Una rosa e una bottiglia di cognac. Questi i doni che un visitore misterioso ha lasciato per 60 lunghissimi anni a Baltimora, sulla tomba di Edgar Allan Poe, scrittore e poeta americano, tra i principali esponenti del romanzo gotico.

Un rituale che dura dal 1949, ogni anno nel giorno del compleanno dello scrittore, e che si è interrotto proprio quest’anno. Alcuni seguaci di Allan Poe si erano infatti riuniti nel piccolo cimitero di Baltimora, la notte del 19 gennaio, attendendo di veder arrivare l’uomo misterioso. Ma l’uomo che recava rose e cognac non si è presentato.

“Sono confuso, sono senza parole – ha detto Jeff Jerome, direttore del Museo di Poe di Baltimora – non so che cosa possa essere accaduto. In tanti mi domandano dove sia andato l’uomo misterioso, perché ha smesso di compiere il rito. Forse ha pensato che fosse il momento giusto per smettere. Io non dispero e prometto che per i prossimi tre anni mi recherò ugualmente all’alba del 19 gennaio sulla tomba di Poe e magari il misterioso visitatore tornerà.”
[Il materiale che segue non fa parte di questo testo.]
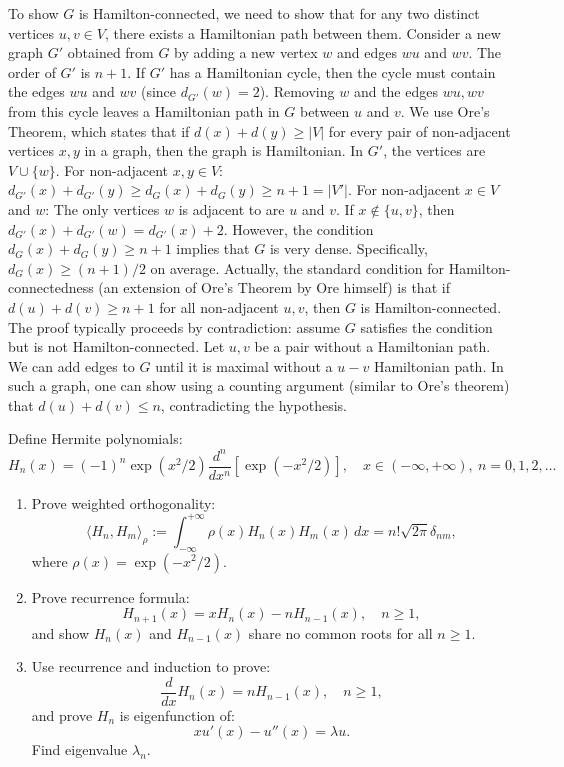 \begin{solution}
To show $G$ is Hamilton-connected, we need to show that for any two distinct vertices $u, v \in V$, there exists a Hamiltonian path between them.
Consider a new graph $G'$ obtained from $G$ by adding a new vertex $w$ and edges $wu$ and $wv$. The order of $G'$ is $n+1$.
If $G'$ has a Hamiltonian cycle, then the cycle must contain the edges $wu$ and $wv$ (since $d_{G'}(w)=2$). Removing $w$ and the edges $wu, wv$ from this cycle leaves a Hamiltonian path in $G$ between $u$ and $v$.
We use Ore's Theorem, which states that if $d(x) + d(y) \geq |V|$ for every pair of non-adjacent vertices $x, y$ in a graph, then the graph is Hamiltonian.
In $G'$, the vertices are $V \cup \{w\}$. For non-adjacent $x, y \in V$:
$d_{G'}(x) + d_{G'}(y) \geq d_G(x) + d_G(y) \geq n+1 = |V'|$.
For non-adjacent $x \in V$ and $w$:
The only vertices $w$ is adjacent to are $u$ and $v$. If $x \notin \{u, v\}$, then $d_{G'}(x) + d_{G'}(w) = d_{G'}(x) + 2$.
However, the condition $d_G(x) + d_G(y) \geq n+1$ implies that $G$ is very dense. Specifically, $d_G(x) \geq (n+1)/2$ on average.
Actually, the standard condition for Hamilton-connectedness (an extension of Ore's Theorem by Ore himself) is that if $d(u) + d(v) \geq n+1$ for all non-adjacent $u, v$, then $G$ is Hamilton-connected.
The proof typically proceeds by contradiction: assume $G$ satisfies the condition but is not Hamilton-connected. Let $u, v$ be a pair without a Hamiltonian path. We can add edges to $G$ until it is maximal without a $u-v$ Hamiltonian path. In such a graph, one can show using a counting argument (similar to Ore's theorem) that $d(u) + d(v) \leq n$, contradicting the hypothesis.
\end{solution}

\begin{exercise}
\label{applied:2018:4}
Define Hermite polynomials:
\[
H_{n}(x)=(-1)^{n}\exp(x^{2}/2)\frac{d^{n}}{dx^{n}}[\exp(-x^{2}/2)],\quad x\in(-\infty,+\infty),\ n=0,1,2,\dots
\]

\begin{enumerate}
\item[(a)] Prove weighted orthogonality:
\[
\langle H_{n},H_{m}\rangle_{\rho}:=\int_{-\infty}^{+\infty}\rho(x)H_{n}(x)H_{m}(x)\,dx=n!\sqrt{2\pi}\delta_{nm},
\]
where $\rho(x)=\exp(-x^{2}/2)$.
\item[(b)] Prove recurrence formula:
\[
H_{n+1}(x)=xH_{n}(x)-nH_{n-1}(x),\quad n\geq 1,
\]
and show $H_{n}(x)$ and $H_{n-1}(x)$ share no common roots for all $n\geq 1$.
\item[(c)] Use recurrence and induction to prove:
\[
\frac{d}{dx}H_{n}(x)=nH_{n-1}(x),\quad n\geq 1,
\]
and prove $H_{n}$ is eigenfunction of:
\[
xu'(x)-u''(x)=\lambda u.
\]
Find eigenvalue $\lambda_{n}$.
\end{enumerate}
\end{exercise}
Lo scrittore americano, autore di “Il corvo e altre poesie” e “Il gatto nero”, vissuto nella prima metà dell’Ottocento, ha avuto una straordinaria importanza nella storia della letteratura, poiché è a lui che si può attribuire l’invenzione del racconto poliziesco, nonché del racconto del terrore, che ha perfezionato e raffinato, caratterizzando le storie che voluto narrare dal mistero, l’introspezione e la suggestione.